La decisión afecta a dos suboficiales y tres soldados del Ejército investigados por el asesinato de dos campesinos en septiembre de 2003 en el municipio de San Luis, departamento de Antioquia, señaló el Ministerio Público, que vigila la conducta de los funcionarios del Estado.
Según la Procuraduría, José Botero y Albeiro Giraldo fueron "retenidos" y "sus cadáveres aparecieron posteriormente en la morgue del cementerio local, adonde fueron llevados por el Ejército reportados como guerrilleros sin identificar muertos en combate".
Los uniformados aseguraron que los enfrentamientos se desataron durante una operación contra un jefe rebelde.
Pero las familias de las víctimas y la comunidad de la zona señalan que fueron testigos de la forma como los militares retuvieron y golpearon a los campesinos, cuyos cuerpos habrían sido sacados posteriormente en un caballo, precisó la entidad.
El caso se suma a una ola de denuncias contra las Fuerzas Armadas por el asesinato de civiles reportados como bajas de irregulares para reclamar éxitos en la lucha antiguerrilla, lo que motivó la destitución de unos 40 militares, incluidos tres Generales, desde fines de octubre.
Por otra parte, el Gobierno colombiano aseguró en Bruselas que todos los grupos paramilitares de ultraderecha que actuaban en su territorio fueron disueltos, contrario a lo asegurado por varias ONG, y aceptó unas 60 recomendaciones que le formularon en el marco del examen periódico del Consejo de Derechos Humanos de la ONU.
Por el contrario, las autoridades colombianas rechazaron una recomendación de varios países que le pidieron renunciar a su política de recompensas por informaciones sobre las guerrillas de izquierda y las cabezas de sus líderes.
"El sistema de recompensas ha debilitado enormemente a los grupos armados ilegales y su estructura criminal, ha ayudado a resolver casos de secuestros y ha contribuido a luchar contra la impunidad", dijeron las autoridades colombianas en un anexo al informe que presentaron la semana pasada al Consejo.
En total, Colombia rechazó diez recomendaciones. El informe final sobre la situación de los derechos humanos deberá ser aprobado en marzo por el pleno del Consejo.
Una de las recomendaciones señalaba que Colombia debía desmontar las estructuras económicas y políticas de los paramilitares desmovilizados.

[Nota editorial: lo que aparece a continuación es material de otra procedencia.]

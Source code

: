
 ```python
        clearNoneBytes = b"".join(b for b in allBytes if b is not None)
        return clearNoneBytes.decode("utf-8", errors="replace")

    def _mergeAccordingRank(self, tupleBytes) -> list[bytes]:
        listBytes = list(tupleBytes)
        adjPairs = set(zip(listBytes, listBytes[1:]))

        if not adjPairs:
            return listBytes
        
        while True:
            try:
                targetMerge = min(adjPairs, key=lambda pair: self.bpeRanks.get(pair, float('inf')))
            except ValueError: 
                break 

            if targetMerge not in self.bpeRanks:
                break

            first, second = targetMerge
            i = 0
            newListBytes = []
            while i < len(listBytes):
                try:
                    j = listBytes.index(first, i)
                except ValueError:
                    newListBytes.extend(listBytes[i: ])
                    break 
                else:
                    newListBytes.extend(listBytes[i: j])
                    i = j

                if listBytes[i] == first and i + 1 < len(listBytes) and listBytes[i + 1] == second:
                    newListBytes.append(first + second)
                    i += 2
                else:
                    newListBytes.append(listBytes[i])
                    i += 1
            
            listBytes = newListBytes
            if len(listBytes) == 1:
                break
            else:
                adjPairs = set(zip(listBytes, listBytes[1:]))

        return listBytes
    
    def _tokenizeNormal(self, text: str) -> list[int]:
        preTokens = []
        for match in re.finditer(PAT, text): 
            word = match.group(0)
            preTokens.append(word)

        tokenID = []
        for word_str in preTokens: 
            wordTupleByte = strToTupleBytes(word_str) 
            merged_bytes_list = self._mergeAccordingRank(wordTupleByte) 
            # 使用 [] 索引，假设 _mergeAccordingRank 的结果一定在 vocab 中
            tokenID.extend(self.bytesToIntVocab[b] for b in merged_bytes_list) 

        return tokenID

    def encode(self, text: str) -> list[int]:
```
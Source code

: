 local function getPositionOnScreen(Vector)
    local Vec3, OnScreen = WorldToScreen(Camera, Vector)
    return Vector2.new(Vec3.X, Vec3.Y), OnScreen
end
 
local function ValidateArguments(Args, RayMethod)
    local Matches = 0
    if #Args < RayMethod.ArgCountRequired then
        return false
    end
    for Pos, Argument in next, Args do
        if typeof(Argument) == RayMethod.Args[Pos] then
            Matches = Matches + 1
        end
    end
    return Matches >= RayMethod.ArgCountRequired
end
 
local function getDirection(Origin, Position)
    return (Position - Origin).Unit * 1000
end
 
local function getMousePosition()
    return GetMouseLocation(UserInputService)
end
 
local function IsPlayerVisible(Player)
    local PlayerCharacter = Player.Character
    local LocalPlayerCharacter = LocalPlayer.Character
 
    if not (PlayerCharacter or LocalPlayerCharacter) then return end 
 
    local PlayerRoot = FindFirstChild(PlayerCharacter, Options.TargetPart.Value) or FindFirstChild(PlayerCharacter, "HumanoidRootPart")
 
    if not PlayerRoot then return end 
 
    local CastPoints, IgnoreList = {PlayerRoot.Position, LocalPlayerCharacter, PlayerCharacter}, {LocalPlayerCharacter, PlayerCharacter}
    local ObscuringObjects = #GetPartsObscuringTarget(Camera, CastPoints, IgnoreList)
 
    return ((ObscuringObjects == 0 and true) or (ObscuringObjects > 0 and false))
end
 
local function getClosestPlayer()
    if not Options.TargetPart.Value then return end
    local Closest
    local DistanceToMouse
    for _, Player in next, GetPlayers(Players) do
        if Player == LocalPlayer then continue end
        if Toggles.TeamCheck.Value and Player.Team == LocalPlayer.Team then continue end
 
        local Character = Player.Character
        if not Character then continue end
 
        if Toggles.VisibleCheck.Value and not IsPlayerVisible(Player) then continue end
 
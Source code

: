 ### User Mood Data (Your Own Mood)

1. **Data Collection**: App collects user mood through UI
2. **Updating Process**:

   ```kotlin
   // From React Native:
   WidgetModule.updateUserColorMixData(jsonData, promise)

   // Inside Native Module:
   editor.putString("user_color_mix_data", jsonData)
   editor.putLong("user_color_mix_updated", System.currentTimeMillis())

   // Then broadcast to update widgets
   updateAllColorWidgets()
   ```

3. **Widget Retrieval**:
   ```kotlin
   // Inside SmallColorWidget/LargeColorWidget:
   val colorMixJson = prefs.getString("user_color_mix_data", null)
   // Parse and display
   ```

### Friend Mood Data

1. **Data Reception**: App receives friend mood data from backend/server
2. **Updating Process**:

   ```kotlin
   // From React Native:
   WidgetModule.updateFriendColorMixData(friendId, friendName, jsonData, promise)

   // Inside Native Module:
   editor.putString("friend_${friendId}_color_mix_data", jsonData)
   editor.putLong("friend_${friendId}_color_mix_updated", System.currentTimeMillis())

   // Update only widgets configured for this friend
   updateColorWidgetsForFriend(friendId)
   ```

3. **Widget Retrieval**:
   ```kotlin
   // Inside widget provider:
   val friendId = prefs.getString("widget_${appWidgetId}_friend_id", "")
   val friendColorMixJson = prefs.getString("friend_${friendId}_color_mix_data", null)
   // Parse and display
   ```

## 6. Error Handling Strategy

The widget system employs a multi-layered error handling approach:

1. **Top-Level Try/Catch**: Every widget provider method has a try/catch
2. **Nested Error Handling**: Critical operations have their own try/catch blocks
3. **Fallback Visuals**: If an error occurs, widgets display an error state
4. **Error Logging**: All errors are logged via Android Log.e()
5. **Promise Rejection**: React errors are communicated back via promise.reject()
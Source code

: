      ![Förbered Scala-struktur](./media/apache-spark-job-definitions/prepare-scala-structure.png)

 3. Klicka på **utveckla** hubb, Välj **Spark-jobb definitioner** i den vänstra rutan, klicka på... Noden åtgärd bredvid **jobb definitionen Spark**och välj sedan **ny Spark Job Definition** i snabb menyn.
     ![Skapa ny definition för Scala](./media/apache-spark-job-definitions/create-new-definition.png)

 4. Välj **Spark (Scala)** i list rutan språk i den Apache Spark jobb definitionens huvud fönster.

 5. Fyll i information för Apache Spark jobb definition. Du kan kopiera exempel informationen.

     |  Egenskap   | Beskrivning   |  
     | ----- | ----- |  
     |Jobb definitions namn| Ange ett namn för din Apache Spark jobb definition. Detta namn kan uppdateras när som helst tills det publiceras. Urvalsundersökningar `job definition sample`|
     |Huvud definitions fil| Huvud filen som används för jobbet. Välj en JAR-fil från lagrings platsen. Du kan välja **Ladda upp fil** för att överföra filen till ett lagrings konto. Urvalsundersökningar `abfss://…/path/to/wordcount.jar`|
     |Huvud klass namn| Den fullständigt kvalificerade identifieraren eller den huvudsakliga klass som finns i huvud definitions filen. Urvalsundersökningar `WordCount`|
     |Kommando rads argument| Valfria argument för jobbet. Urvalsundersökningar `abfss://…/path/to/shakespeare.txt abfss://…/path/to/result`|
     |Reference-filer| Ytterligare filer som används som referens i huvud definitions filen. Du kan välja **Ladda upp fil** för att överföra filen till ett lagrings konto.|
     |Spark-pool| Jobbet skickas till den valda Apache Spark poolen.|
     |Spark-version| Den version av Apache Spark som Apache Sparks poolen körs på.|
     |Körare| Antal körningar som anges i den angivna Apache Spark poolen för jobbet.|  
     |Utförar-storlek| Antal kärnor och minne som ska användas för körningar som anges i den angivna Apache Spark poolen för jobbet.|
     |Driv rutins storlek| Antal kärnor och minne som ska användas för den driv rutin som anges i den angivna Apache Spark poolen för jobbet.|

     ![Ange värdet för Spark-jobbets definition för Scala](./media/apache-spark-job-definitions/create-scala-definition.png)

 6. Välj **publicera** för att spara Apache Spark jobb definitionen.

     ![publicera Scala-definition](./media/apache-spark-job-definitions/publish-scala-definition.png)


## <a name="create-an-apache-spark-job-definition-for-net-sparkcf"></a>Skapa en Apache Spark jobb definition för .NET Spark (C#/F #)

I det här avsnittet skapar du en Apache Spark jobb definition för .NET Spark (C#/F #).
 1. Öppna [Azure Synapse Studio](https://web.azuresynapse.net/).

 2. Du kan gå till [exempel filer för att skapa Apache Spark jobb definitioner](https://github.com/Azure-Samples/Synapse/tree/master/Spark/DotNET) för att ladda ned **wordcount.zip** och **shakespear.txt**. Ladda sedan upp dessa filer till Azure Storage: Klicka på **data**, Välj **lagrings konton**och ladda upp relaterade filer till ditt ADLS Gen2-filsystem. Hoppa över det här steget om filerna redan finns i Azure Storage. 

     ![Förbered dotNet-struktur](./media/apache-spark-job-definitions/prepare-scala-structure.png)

En el agregado al informe las autoridades colombianas aseguraron que el concepto de paramilitar es un termino que no se aplica en la situación actual, tras la desmovilización de unos 31 mil combatientes de esas organizaciones, que concluyó en 2006.
Varios grupos de derechos humanos y organizaciones no gubernamentales denunciaron la semana pasada ante el Consejo que los grupos paramilitares -cuyos vínculos con políticos cercanos al gobierno investiga la justicia- continúan actuando y simplemente cambiaron de nombre.